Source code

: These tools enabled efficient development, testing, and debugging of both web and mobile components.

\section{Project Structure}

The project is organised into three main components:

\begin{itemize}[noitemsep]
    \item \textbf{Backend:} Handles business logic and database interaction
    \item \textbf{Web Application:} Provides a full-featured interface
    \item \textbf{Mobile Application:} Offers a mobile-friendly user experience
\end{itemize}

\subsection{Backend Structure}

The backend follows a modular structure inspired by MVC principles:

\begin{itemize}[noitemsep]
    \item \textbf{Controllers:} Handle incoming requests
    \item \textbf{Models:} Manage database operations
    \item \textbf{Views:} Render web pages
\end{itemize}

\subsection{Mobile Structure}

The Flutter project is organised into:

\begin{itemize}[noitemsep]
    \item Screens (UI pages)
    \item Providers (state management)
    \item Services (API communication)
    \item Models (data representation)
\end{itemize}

------------

Go through the entries and copy each line holding the string "Application".

# Problem solution
    \item \textbf{Web Application:} Provides a full-featured interface
    \item \textbf{Mobile Application:} Offers a mobile-friendly user experience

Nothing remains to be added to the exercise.